Nothing should change. Output the data exactly.

Available data below:

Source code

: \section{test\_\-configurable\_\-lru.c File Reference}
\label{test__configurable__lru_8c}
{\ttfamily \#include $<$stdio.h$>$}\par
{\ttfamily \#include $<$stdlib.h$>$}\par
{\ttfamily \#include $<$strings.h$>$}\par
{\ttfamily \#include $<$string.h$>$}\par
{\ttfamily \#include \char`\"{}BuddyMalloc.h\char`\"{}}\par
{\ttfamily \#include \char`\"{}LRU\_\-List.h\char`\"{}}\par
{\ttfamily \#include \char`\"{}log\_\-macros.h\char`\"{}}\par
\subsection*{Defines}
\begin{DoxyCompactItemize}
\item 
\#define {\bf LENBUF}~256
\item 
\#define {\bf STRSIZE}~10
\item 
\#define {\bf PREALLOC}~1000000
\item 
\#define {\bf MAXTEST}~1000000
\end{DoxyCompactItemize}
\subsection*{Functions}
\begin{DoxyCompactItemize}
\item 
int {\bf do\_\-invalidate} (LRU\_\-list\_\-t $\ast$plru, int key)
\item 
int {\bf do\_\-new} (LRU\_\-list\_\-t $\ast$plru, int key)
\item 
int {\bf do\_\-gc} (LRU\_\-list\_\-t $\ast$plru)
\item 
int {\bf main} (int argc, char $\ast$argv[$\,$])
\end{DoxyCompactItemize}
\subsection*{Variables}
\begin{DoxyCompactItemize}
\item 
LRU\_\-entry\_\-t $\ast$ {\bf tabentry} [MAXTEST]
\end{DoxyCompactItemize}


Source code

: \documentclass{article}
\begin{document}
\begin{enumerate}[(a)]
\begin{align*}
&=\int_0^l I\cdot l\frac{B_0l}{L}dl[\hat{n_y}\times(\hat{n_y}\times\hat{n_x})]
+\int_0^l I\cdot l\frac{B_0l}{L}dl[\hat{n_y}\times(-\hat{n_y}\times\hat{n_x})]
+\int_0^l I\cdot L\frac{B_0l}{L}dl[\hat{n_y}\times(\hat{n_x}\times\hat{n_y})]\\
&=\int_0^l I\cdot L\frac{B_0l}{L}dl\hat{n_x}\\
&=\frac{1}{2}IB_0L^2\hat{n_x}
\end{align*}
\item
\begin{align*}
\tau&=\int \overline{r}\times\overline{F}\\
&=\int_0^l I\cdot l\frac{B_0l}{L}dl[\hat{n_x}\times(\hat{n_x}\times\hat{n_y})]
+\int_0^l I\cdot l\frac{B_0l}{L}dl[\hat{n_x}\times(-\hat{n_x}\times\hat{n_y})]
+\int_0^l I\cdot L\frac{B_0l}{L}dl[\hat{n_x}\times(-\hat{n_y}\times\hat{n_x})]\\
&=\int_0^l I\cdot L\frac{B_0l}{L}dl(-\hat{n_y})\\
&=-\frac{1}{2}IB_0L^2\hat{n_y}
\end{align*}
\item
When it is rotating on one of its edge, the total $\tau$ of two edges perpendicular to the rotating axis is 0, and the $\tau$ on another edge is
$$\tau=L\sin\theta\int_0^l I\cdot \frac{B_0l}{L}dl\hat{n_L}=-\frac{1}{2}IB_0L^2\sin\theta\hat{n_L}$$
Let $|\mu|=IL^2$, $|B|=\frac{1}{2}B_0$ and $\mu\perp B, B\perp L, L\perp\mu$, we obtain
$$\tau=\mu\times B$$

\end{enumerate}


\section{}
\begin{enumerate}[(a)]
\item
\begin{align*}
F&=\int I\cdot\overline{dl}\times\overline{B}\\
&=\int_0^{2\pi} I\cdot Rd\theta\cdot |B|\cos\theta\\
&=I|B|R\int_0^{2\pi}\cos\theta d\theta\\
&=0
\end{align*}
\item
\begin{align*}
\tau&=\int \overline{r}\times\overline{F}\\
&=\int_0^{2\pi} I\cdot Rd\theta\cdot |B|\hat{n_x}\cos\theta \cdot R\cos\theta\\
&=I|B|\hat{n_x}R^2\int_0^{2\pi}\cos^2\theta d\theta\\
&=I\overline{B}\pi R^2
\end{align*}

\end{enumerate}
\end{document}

End of Available data.

◆ **Task output**
Source code

: \section{test\_\-configurable\_\-lru.c File Reference}
\label{test__configurable__lru_8c}
{\ttfamily \#include $<$stdio.h$>$}\par
{\ttfamily \#include $<$stdlib.h$>$}\par
{\ttfamily \#include $<$strings.h$>$}\par
{\ttfamily \#include $<$string.h$>$}\par
{\ttfamily \#include \char`\"{}BuddyMalloc.h\char`\"{}}\par
{\ttfamily \#include \char`\"{}LRU\_\-List.h\char`\"{}}\par
{\ttfamily \#include \char`\"{}log\_\-macros.h\char`\"{}}\par
\subsection*{Defines}
\begin{DoxyCompactItemize}
\item 
\#define {\bf LENBUF}~256
\item 
\#define {\bf STRSIZE}~10
\item 
\#define {\bf PREALLOC}~1000000
\item 
\#define {\bf MAXTEST}~1000000
\end{DoxyCompactItemize}
\subsection*{Functions}
\begin{DoxyCompactItemize}
\item 
int {\bf do\_\-invalidate} (LRU\_\-list\_\-t $\ast$plru, int key)
\item 
int {\bf do\_\-new} (LRU\_\-list\_\-t $\ast$plru, int key)
\item 
int {\bf do\_\-gc} (LRU\_\-list\_\-t $\ast$plru)
\item 
int {\bf main} (int argc, char $\ast$argv[$\,$])
\end{DoxyCompactItemize}
\subsection*{Variables}
\begin{DoxyCompactItemize}
\item 
LRU\_\-entry\_\-t $\ast$ {\bf tabentry} [MAXTEST]
\end{DoxyCompactItemize}


Source code

: \documentclass{article}
\begin{document}
\begin{enumerate}[(a)]
\begin{align*}
&=\int_0^l I\cdot l\frac{B_0l}{L}dl[\hat{n_y}\times(\hat{n_y}\times\hat{n_x})]
+\int_0^l I\cdot l\frac{B_0l}{L}dl[\hat{n_y}\times(-\hat{n_y}\times\hat{n_x})]
+\int_0^l I\cdot L\frac{B_0l}{L}dl[\hat{n_y}\times(\hat{n_x}\times\hat{n_y})]\\
&=\int_0^l I\cdot L\frac{B_0l}{L}dl\hat{n_x}\\
&=\frac{1}{2}IB_0L^2\hat{n_x}
\end{align*}
\item
\begin{align*}
\tau&=\int \overline{r}\times\overline{F}\\
&=\int_0^l I\cdot l\frac{B_0l}{L}dl[\hat{n_x}\times(\hat{n_x}\times\hat{n_y})]
+\int_0^l I\cdot l\frac{B_0l}{L}dl[\hat{n_x}\times(-\hat{n_x}\times\hat{n_y})]
+\int_0^l I\cdot L\frac{B_0l}{L}dl[\hat{n_x}\times(-\hat{n_y}\times\hat{n_x})]\\
&=\int_0^l I\cdot L\frac{B_0l}{L}dl(-\hat{n_y})\\
&=-\frac{1}{2}IB_0L^2\hat{n_y}
\end{align*}
\item
When it is rotating on one of its edge, the total $\tau$ of two edges perpendicular to the rotating axis is 0, and the $\tau$ on another edge is
$$\tau=L\sin\theta\int_0^l I\cdot \frac{B_0l}{L}dl\hat{n_L}=-\frac{1}{2}IB_0L^2\sin\theta\hat{n_L}$$
Let $|\mu|=IL^2$, $|B|=\frac{1}{2}B_0$ and $\mu\perp B, B\perp L, L\perp\mu$, we obtain
$$\tau=\mu\times B$$

\end{enumerate}


\section{}
\begin{enumerate}[(a)]
\item
\begin{align*}
F&=\int I\cdot\overline{dl}\times\overline{B}\\
&=\int_0^{2\pi} I\cdot Rd\theta\cdot |B|\cos\theta\\
&=I|B|R\int_0^{2\pi}\cos\theta d\theta\\
&=0
\end{align*}
\item
\begin{align*}
\tau&=\int \overline{r}\times\overline{F}\\
&=\int_0^{2\pi} I\cdot Rd\theta\cdot |B|\hat{n_x}\cos\theta \cdot R\cos\theta\\
&=I|B|\hat{n_x}R^2\int_0^{2\pi}\cos^2\theta d\theta\\
&=I\overline{B}\pi R^2
\end{align*}

\end{enumerate}
\end{document}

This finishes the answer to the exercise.